▸ **What is required**: Of the records that follow, copy only the lines from the line containing "In the results" to the line containing "Recursive May reach", both included, exactly as written.

Plain-text document sources
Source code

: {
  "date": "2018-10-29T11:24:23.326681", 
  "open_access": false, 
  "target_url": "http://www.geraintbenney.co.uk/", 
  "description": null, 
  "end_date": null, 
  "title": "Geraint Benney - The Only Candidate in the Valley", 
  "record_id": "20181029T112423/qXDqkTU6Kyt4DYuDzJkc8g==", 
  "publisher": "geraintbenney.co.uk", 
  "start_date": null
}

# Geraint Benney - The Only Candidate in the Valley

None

* * *

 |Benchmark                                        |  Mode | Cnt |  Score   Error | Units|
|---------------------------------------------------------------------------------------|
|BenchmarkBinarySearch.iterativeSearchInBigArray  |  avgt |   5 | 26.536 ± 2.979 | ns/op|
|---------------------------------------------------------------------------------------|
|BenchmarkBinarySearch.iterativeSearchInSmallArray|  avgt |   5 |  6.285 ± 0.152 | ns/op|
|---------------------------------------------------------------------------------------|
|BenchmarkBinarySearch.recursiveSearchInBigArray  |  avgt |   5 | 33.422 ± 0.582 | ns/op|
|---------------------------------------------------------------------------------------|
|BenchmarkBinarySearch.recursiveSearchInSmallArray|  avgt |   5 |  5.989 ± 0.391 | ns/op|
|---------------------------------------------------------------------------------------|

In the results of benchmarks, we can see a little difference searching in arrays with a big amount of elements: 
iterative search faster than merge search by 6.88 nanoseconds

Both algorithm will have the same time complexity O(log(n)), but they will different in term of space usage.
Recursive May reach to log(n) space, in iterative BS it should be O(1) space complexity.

▸ **Task answer**:
In the results of benchmarks, we can see a little difference searching in arrays with a big amount of elements: 
iterative search faster than merge search by 6.88 nanoseconds

Both algorithm will have the same time complexity O(log(n)), but they will different in term of space usage.
Recursive May reach to log(n) space, in iterative BS it should be O(1) space complexity.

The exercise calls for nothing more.